KYC is a subset of AML (anti-money laundering), verifying a person’s identity. Against money laundering, corrections, fraud, and terrorist financing, this Know Your Customer, also known as Know Your Client, plays a crucial role in protecting organizations and financial institutions. There are some cases in which financial institutions may face severe consequences, including imprisonment, sanctions on their licenses, and potential fines, if they fail to incorporate appropriate KYC verification processes within their organizations.
The KYC verification process is gaining momentum within financial institutions and other industries, with specific guidelines to ensure successful implementation. Businesses, including virtual asset dealers, non-profit organizations, and various companies, are adopting KYC verification to protect themselves from fraudulent activities. Importantly, KYC verification also empowers businesses by maintaining customer satisfaction and assuring them that their information is secure, thereby emphasizing the value of their trust.
The main components of KYC Verification
Customer Identification Program
Verifying a client’s identity is known as a customer identification program, the most critical component of the KYC verification framework. Any individual or business identity must be verified to ensure that the person is who they claim to be and to avoid spoofing attacks, which are attempts to gain unauthorized access to systems by impersonating a legitimate user. The customer identification program includes sanctions list checks, data collection, document identification, and verification. Document verification software or a document reader is specifically used to verify ID cards.
Customer Due Diligence
Customer Due Diligence (CDD) is a process that gathers access to the check and balance of an individual’s risk factors. These risk factors can include a client’s financial stability, their country of residence, their occupation, and their transaction history. With complete access to a potential client’s information, businesses can make appropriate decisions for that client. CDD also ensures the validity and reliability of information. It takes a long time to verify documents as they require vigorous checks for their identification. Some experts somehow avoid this component because it takes longer to complete. Many of the client’s risk factors are considered higher than usual; therefore, the information by many other government authentic departments ensures that the person is not fake.
Continuous Monitoring
Once the KYC verification system has cleared a customer’s initial checks, their activities will be continuously monitored. This monitoring includes tracking media coverage, checking against sanction lists, and reviewing transactions. The extent and frequency of Enhanced Due Diligence (EDD) are managed according to a client’s risk profile.

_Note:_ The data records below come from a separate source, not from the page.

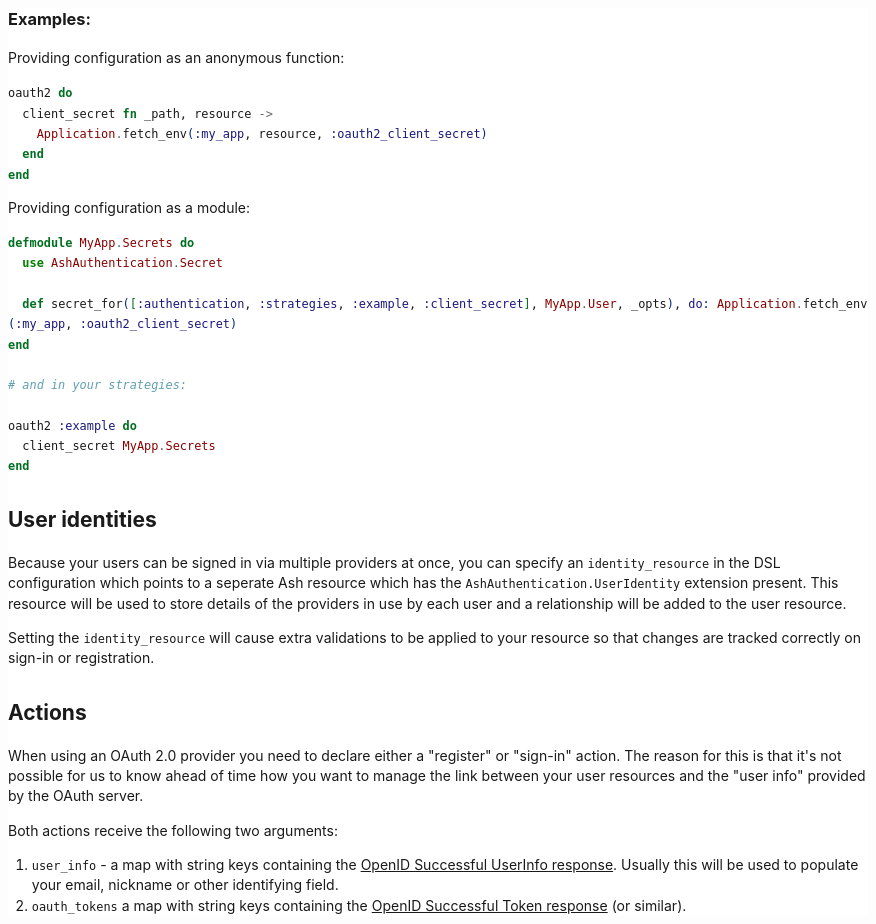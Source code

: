 ### Examples:

Providing configuration as an anonymous function:

```elixir
oauth2 do
  client_secret fn _path, resource ->
    Application.fetch_env(:my_app, resource, :oauth2_client_secret)
  end
end
```

Providing configuration as a module:

```elixir
defmodule MyApp.Secrets do
  use AshAuthentication.Secret

  def secret_for([:authentication, :strategies, :example, :client_secret], MyApp.User, _opts), do: Application.fetch_env(:my_app, :oauth2_client_secret)
end

# and in your strategies:

oauth2 :example do
  client_secret MyApp.Secrets
end
```

## User identities

Because your users can be signed in via multiple providers at once, you can
specify an `identity_resource` in the DSL configuration which points to a
seperate Ash resource which has the `AshAuthentication.UserIdentity` extension
present. This resource will be used to store details of the providers in use
by each user and a relationship will be added to the user resource.

Setting the `identity_resource` will cause extra validations to be applied to
your resource so that changes are tracked correctly on sign-in or
registration.

## Actions

When using an OAuth 2.0 provider you need to declare either a "register" or
"sign-in" action.  The reason for this is that it's not possible for us to
know ahead of time how you want to manage the link between your user resources
and the "user info" provided by the OAuth server.

Both actions receive the following two arguments:

1. `user_info` - a map with string keys containing the [OpenID Successful
   UserInfo
   response](https://openid.net/specs/openid-connect-core-1_0.html#UserInfoResponse).
   Usually this will be used to populate your email, nickname or other
   identifying field.
2. `oauth_tokens` a map with string keys containing the [OpenID Successful
   Token
   response](https://openid.net/specs/openid-connect-core-1_0.html#TokenResponse)
   (or similar).
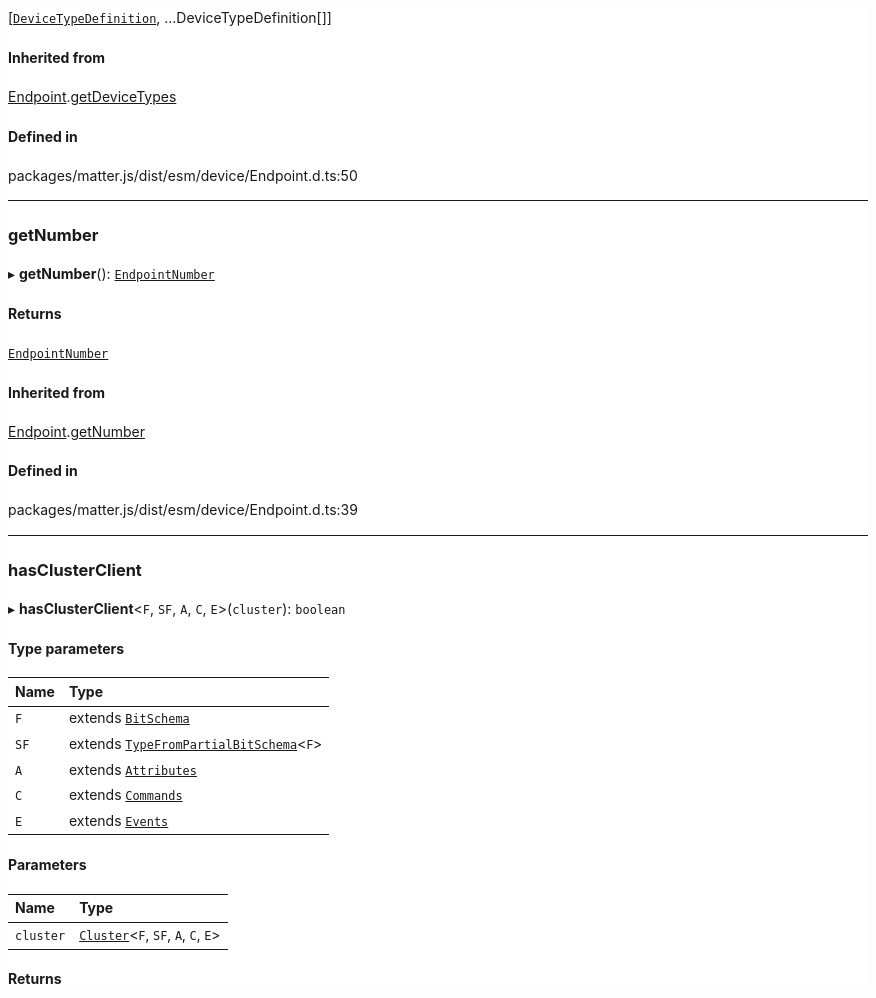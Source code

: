 [[`DeviceTypeDefinition`](../interfaces/exports_device.DeviceTypeDefinition.md), ...DeviceTypeDefinition[]]

#### Inherited from

[Endpoint](exports_device.Endpoint.md).[getDeviceTypes](exports_device.Endpoint.md#getdevicetypes)

#### Defined in

packages/matter.js/dist/esm/device/Endpoint.d.ts:50

___

### getNumber

▸ **getNumber**(): [`EndpointNumber`](../modules/exports_datatype.md#endpointnumber)

#### Returns

[`EndpointNumber`](../modules/exports_datatype.md#endpointnumber)

#### Inherited from

[Endpoint](exports_device.Endpoint.md).[getNumber](exports_device.Endpoint.md#getnumber)

#### Defined in

packages/matter.js/dist/esm/device/Endpoint.d.ts:39

___

### hasClusterClient

▸ **hasClusterClient**\<`F`, `SF`, `A`, `C`, `E`\>(`cluster`): `boolean`

#### Type parameters

| Name | Type |
| :------ | :------ |
| `F` | extends [`BitSchema`](../modules/exports_schema.md#bitschema) |
| `SF` | extends [`TypeFromPartialBitSchema`](../modules/exports_schema.md#typefrompartialbitschema)\<`F`\> |
| `A` | extends [`Attributes`](../interfaces/exports_cluster.Attributes.md) |
| `C` | extends [`Commands`](../interfaces/exports_cluster.Commands.md) |
| `E` | extends [`Events`](../interfaces/exports_cluster.Events.md) |

#### Parameters

| Name | Type |
| :------ | :------ |
| `cluster` | [`Cluster`](../interfaces/exports_cluster.Cluster.md)\<`F`, `SF`, `A`, `C`, `E`\> |

#### Returns
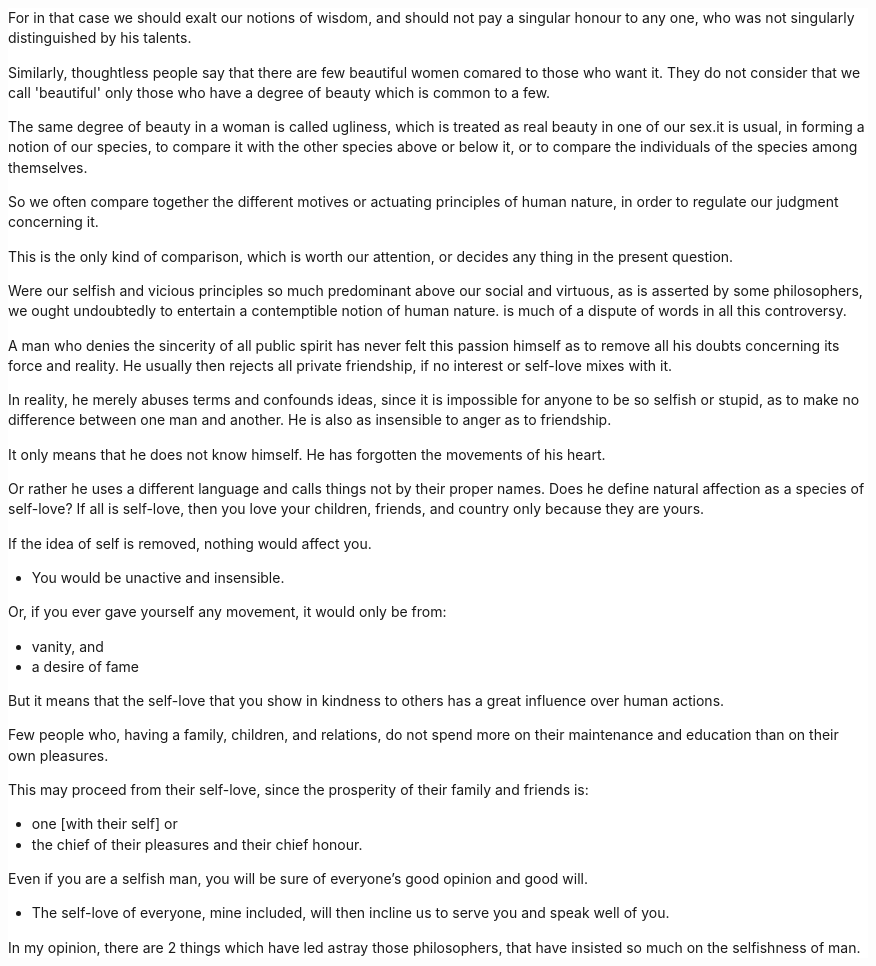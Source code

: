 For in that case we should exalt our notions of wisdom, and should not pay a singular honour to any one, who was not singularly distinguished by his talents. 

Similarly, thoughtless people say that there are few beautiful women comared to those who want it. They do not consider that we call 'beautiful' only those who have a degree of beauty which is common to a few. 

The same degree of beauty in a woman is called ugliness, which is treated as real beauty in one of our sex.it is usual, in forming a notion of our species, to compare it with the other species above or below it, or to compare the individuals of the species among themselves. 

So we often compare together the different motives or actuating principles of human nature, in order to regulate our judgment concerning it. 

This is the only kind of comparison, which is worth our attention, or decides any thing in the present question. 

Were our selfish and vicious principles so much predominant above our social and virtuous, as is asserted by some philosophers, we ought undoubtedly to entertain a contemptible notion of human nature. is much of a dispute of words in all this controversy. 

A man who denies the sincerity of all public spirit has never felt this passion himself as to remove all his doubts concerning its force and reality. He usually then rejects all private friendship, if no interest or self-love mixes with it. 

In reality, he merely abuses terms and confounds ideas, since it is impossible for anyone to be so selfish or stupid, as to make no difference between one man and another. He is also as insensible to anger as to friendship. 

It only means that he does not know himself. He has forgotten the movements of his heart. 

Or rather he uses a different language and calls things not by their proper names. Does he define natural affection as a species of self-love? If all is self-love, then you love your children, friends, and country only because they are yours. 

If the idea of self is removed, nothing would affect you.
- You would be unactive and insensible. 

Or, if you ever gave yourself any movement, it would only be from:
- vanity, and
- a desire of fame

 

But it means that the self-love that you show in kindness to others has a great influence over human actions.  

Few people who, having a family, children, and relations, do not spend more on their maintenance and education than on their own pleasures.

This may proceed from their self-love, since the prosperity of their family and friends is:
- one [with their self] or 
- the chief of their pleasures and their chief honour. 

Even if you are a selfish man, you will be sure of everyone’s good opinion and good will.
-  The self-love of everyone, mine included, will then incline us to serve you and speak well of you.


In my opinion, there are 2 things which have led astray those philosophers, that have insisted so much on the selfishness of man.
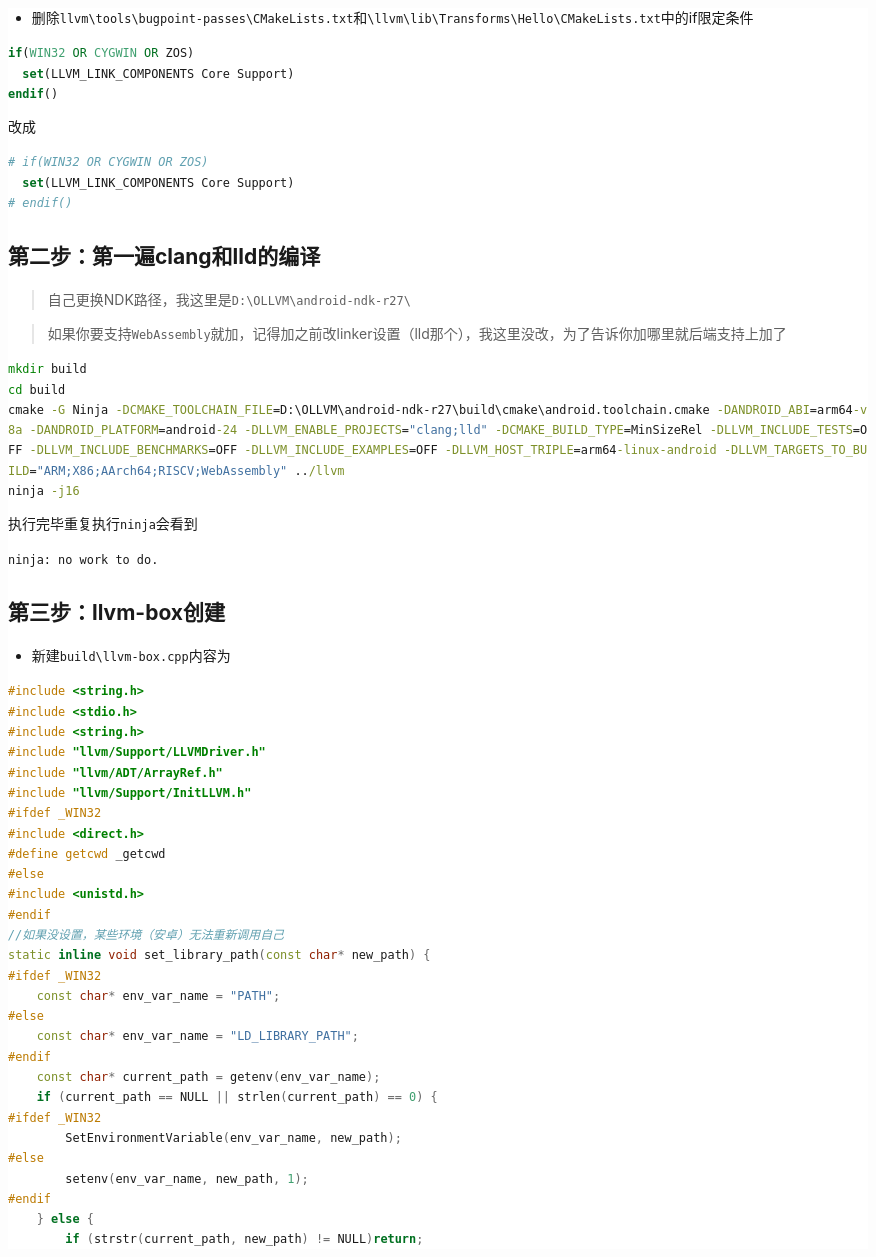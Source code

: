 - 删除`llvm\tools\bugpoint-passes\CMakeLists.txt`和`\llvm\lib\Transforms\Hello\CMakeLists.txt`中的if限定条件
```cmake
if(WIN32 OR CYGWIN OR ZOS)
  set(LLVM_LINK_COMPONENTS Core Support)
endif()
```
改成
```cmake
# if(WIN32 OR CYGWIN OR ZOS)
  set(LLVM_LINK_COMPONENTS Core Support)
# endif()
```

## 第二步：第一遍clang和lld的编译

> 自己更换NDK路径，我这里是`D:\OLLVM\android-ndk-r27\`

> 如果你要支持`WebAssembly`就加，记得加之前改linker设置（lld那个），我这里没改，为了告诉你加哪里就后端支持上加了
```bat
mkdir build
cd build
cmake -G Ninja -DCMAKE_TOOLCHAIN_FILE=D:\OLLVM\android-ndk-r27\build\cmake\android.toolchain.cmake -DANDROID_ABI=arm64-v8a -DANDROID_PLATFORM=android-24 -DLLVM_ENABLE_PROJECTS="clang;lld" -DCMAKE_BUILD_TYPE=MinSizeRel -DLLVM_INCLUDE_TESTS=OFF -DLLVM_INCLUDE_BENCHMARKS=OFF -DLLVM_INCLUDE_EXAMPLES=OFF -DLLVM_HOST_TRIPLE=arm64-linux-android -DLLVM_TARGETS_TO_BUILD="ARM;X86;AArch64;RISCV;WebAssembly" ../llvm
ninja -j16
```

执行完毕重复执行`ninja`会看到
```txt
ninja: no work to do.
```

## 第三步：llvm-box创建
- 新建`build\llvm-box.cpp`内容为
```cpp
#include <string.h>
#include <stdio.h>
#include <string.h>
#include "llvm/Support/LLVMDriver.h"
#include "llvm/ADT/ArrayRef.h"
#include "llvm/Support/InitLLVM.h"
#ifdef _WIN32
#include <direct.h>
#define getcwd _getcwd
#else
#include <unistd.h>
#endif
//如果没设置，某些环境（安卓）无法重新调用自己
static inline void set_library_path(const char* new_path) {
#ifdef _WIN32
    const char* env_var_name = "PATH";
#else
    const char* env_var_name = "LD_LIBRARY_PATH";
#endif
    const char* current_path = getenv(env_var_name);
    if (current_path == NULL || strlen(current_path) == 0) {
#ifdef _WIN32
        SetEnvironmentVariable(env_var_name, new_path);
#else
        setenv(env_var_name, new_path, 1);
#endif
    } else {
        if (strstr(current_path, new_path) != NULL)return;
```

Continuous scrutiny is implemented on customers’ profiles through EDD to maintain the best KYC-compliant business relationship.
Maintaining the Records
One of the most critical steps in KYC verification is ensuring that the ongoing transactions and initial KYC process workings are appropriately recorded. This record-keeping is essential as it allows for the quick detection of any illegal activity that may occur during the KYC verification process. For instance, if there is any indication of a terrorist attack or any other criminal mishap, it can be explicitly noticed and controlled quickly. Companies are required to keep at least five years of customer records to comply with regulatory standards.
Reporting
Reporting is one of the critical and essential steps in completing a kyc online verification process; if anything happens in-between the process, then reporting is compulsory so that it can be controlled and circumstances can be appropriately managed. For reporting any issue or problem in the kyc verification process, the department dealing with the verification process has an expert who will deal with issues within the process.
Final Verdict
Any industry, specifically financial industries, has an integral part in KYC verification, and it can be branched out into different areas of the business world. Potential crime control is the primary purpose of this verification process within financial institutions and other organizations.
Organizations have different ways of conducting KYC verification for their clients, but they have something similar. They make sure that online verification can be done as it is easy and convenient and also saves a lot of human time. All these things will happen through software and scanned copies of documents that customers provide with their personal information.